How we stress test and benchmark CockroachDB for global scale

Scale where others fail. That’s the CockroachDB tagline, but it’s more than just words to us. We built CockroachDB to be a reliable, performant, highly available database for mission-critical workloads at global scale. But is it? How do we know what the database is actually capable of?

Of course, we get valuable feedback and information from global-scale CockroachDB customers like DoorDash, Netflix, and a number of Fortune 50 banks. But we also keep close tabs on things ourselves by regularly stress-testing and benchmarking CockroachDB.

We are often asked what testing we do. The short answer is: a lot. We run many different synthetic benchmarks, e.g. TPC-C, TPC-E, KV, and we also test higher complexity workloads that are a closer representation of our clients’ workloads.

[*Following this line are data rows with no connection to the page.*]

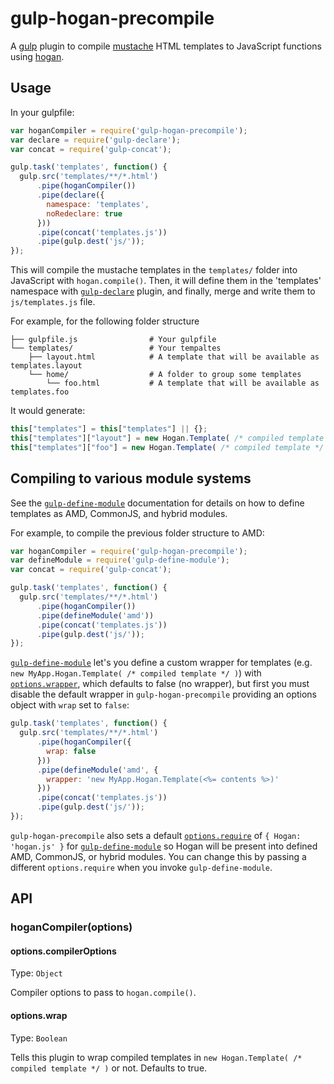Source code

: gulp-hogan-precompile
===

A [gulp][] plugin to compile [mustache][] HTML templates to JavaScript functions using [hogan][].

## Usage

In your gulpfile:

```javascript
var hoganCompiler = require('gulp-hogan-precompile');
var declare = require('gulp-declare');
var concat = require('gulp-concat');

gulp.task('templates', function() {
  gulp.src('templates/**/*.html')
      .pipe(hoganCompiler())
      .pipe(declare({
        namespace: 'templates',
        noRedeclare: true
      }))
      .pipe(concat('templates.js'))
      .pipe(gulp.dest('js/'));
});
```

This will compile the mustache templates in the `templates/` folder into JavaScript with `hogan.compile()`. Then, it will define them in the 'templates' namespace with [`gulp-declare`][gulp-declare] plugin, and finally, merge and write them to  `js/templates.js` file.

For example, for the following folder structure

```
├── gulpfile.js                # Your gulpfile
└── templates/                 # Your tempaltes
    ├── layout.html            # A template that will be available as templates.layout
    └── home/                  # A folder to group some templates
        └── foo.html           # A template that will be available as templates.foo
```

It would generate:

```js
this["templates"] = this["templates"] || {};
this["templates"]["layout"] = new Hogan.Template( /* compiled template */ );
this["templates"]["foo"] = new Hogan.Template( /* compiled template */ );
```


## Compiling to various module systems

See the [`gulp-define-module`][gulp-define-module] documentation for details on how to define templates as AMD, CommonJS, and hybrid modules.

For example, to compile the previous folder structure to AMD:

```javascript
var hoganCompiler = require('gulp-hogan-precompile');
var defineModule = require('gulp-define-module');
var concat = require('gulp-concat');

gulp.task('templates', function() {
  gulp.src('templates/**/*.html')
      .pipe(hoganCompiler())
      .pipe(defineModule('amd'))
      .pipe(concat('templates.js'))
      .pipe(gulp.dest('js/'));
});
```

[`gulp-define-module`][gulp-define-module] let's you define a custom wrapper for templates (e.g. `new MyApp.Hogan.Template( /* compiled template */ )`) with [`options.wrapper`][options.wrapper], which defaults to false (no wrapper), but first you must disable the default wrapper in `gulp-hogan-precompile` providing an options object with `wrap` set to `false`:

```javascript
gulp.task('templates', function() {
  gulp.src('templates/**/*.html')
      .pipe(hoganCompiler({
        wrap: false
      }))
      .pipe(defineModule('amd', {
        wrapper: 'new MyApp.Hogan.Template(<%= contents %>)'
      }))
      .pipe(concat('templates.js'))
      .pipe(gulp.dest('js/'));
});
```

`gulp-hogan-precompile` also sets a default [`options.require`][options.require] of `{ Hogan: 'hogan.js' }` for [`gulp-define-module`][gulp-define-module] so Hogan will be present into defined AMD, CommonJS, or hybrid modules. You can change this by passing a different `options.require` when you invoke `gulp-define-module`.


## API

### hoganCompiler(options)

#### options.compilerOptions
Type: `Object`

Compiler options to pass to `hogan.compile()`.

#### options.wrap
Type: `Boolean`

Tells this plugin to wrap compiled templates in `new Hogan.Template( /* compiled template */ )` or not. Defaults to true.


[gulp]:http://gulpjs.com
[mustache]:http://mustache.github.io
[hogan]:https://github.com/twitter/hogan.js
[gulp-define-module]:https://github.com/wbyoung/gulp-define-module
[options.require]:https://github.com/wbyoung/gulp-define-module#optionsrequire
[options.wrapper]:https://github.com/wbyoung/gulp-define-module#optionswrapper
[gulp-declare]:https://github.com/lazd/gulp-declare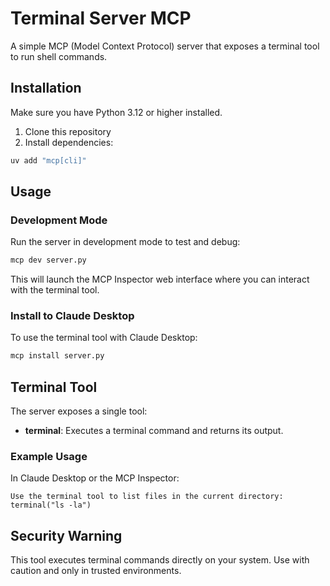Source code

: # Terminal Server MCP

A simple MCP (Model Context Protocol) server that exposes a terminal tool to run shell commands.

## Installation

Make sure you have Python 3.12 or higher installed.

1. Clone this repository
2. Install dependencies:
```bash
uv add "mcp[cli]"
```

## Usage

### Development Mode

Run the server in development mode to test and debug:

```bash
mcp dev server.py
```

This will launch the MCP Inspector web interface where you can interact with the terminal tool.

### Install to Claude Desktop

To use the terminal tool with Claude Desktop:

```bash
mcp install server.py
```

## Terminal Tool

The server exposes a single tool:

- **terminal**: Executes a terminal command and returns its output.

### Example Usage

In Claude Desktop or the MCP Inspector:

```
Use the terminal tool to list files in the current directory:
terminal("ls -la")
```

## Security Warning

This tool executes terminal commands directly on your system. Use with caution and only in trusted environments.
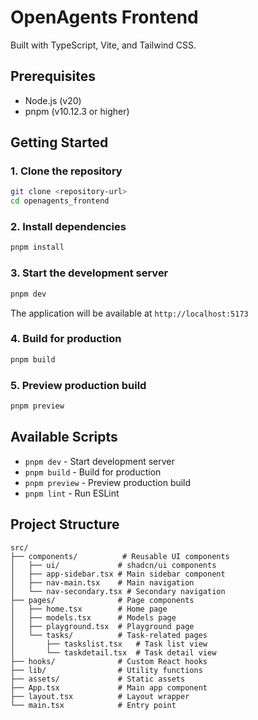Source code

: # OpenAgents Frontend

Built with TypeScript, Vite, and Tailwind CSS.

## Prerequisites

- Node.js (v20)
- pnpm (v10.12.3 or higher)

## Getting Started

### 1. Clone the repository

```bash
git clone <repository-url>
cd openagents_frontend
```

### 2. Install dependencies

```bash
pnpm install
```

### 3. Start the development server

```bash
pnpm dev
```

The application will be available at `http://localhost:5173`

### 4. Build for production

```bash
pnpm build
```

### 5. Preview production build

```bash
pnpm preview
```

## Available Scripts

- `pnpm dev` - Start development server
- `pnpm build` - Build for production
- `pnpm preview` - Preview production build
- `pnpm lint` - Run ESLint

## Project Structure

```
src/
├── components/          # Reusable UI components
│   ├── ui/             # shadcn/ui components
│   ├── app-sidebar.tsx # Main sidebar component
│   ├── nav-main.tsx    # Main navigation
│   └── nav-secondary.tsx # Secondary navigation
├── pages/              # Page components
│   ├── home.tsx        # Home page
│   ├── models.tsx      # Models page
│   ├── playground.tsx  # Playground page
│   └── tasks/          # Task-related pages
│       ├── taskslist.tsx   # Task list view
│       └── taskdetail.tsx  # Task detail view
├── hooks/              # Custom React hooks
├── lib/                # Utility functions
├── assets/             # Static assets
├── App.tsx             # Main app component
├── layout.tsx          # Layout wrapper
└── main.tsx            # Entry point
```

This blog post presents an overview of what we do regularly. We’ll cover the benchmarks we run daily, weekly, and for every major release, as well as give some examples of ad hoc tests we’ve run as well as tests we’ve run in partnership with customers. We’ll also share some of the results (with the caveat that these numbers are true as of this writing – performance may change and improve over time).

Common benchmarks we run

As mentioned above, we do perform high-complexity testing that’s designed to closely mimic customer workloads. We’ll discuss those in more depth later in this post, but first we should define several of the benchmarks we run regularly:

TPC-C is an industry standard, highly scalable transactional database throughput benchmark. TPC-C is modeled after an order entry use case and involves a mix of five concurrent transactions of different types and complexity either executed on-line or queued for deferred execution. TPC-C is measured in transactions per minute (tpmC).

TPC-E is similar to TPC-C but is modeled after a brokerage firm use case with customers generating transactions related to trades, account inquiries, and market research.

KV is our simple key-value workload, akin to YCSB, reading and writing keys chosen at random, allowing for several supported (key) distributions, batch sizes, percent of reads vs. writes, concurrency and more.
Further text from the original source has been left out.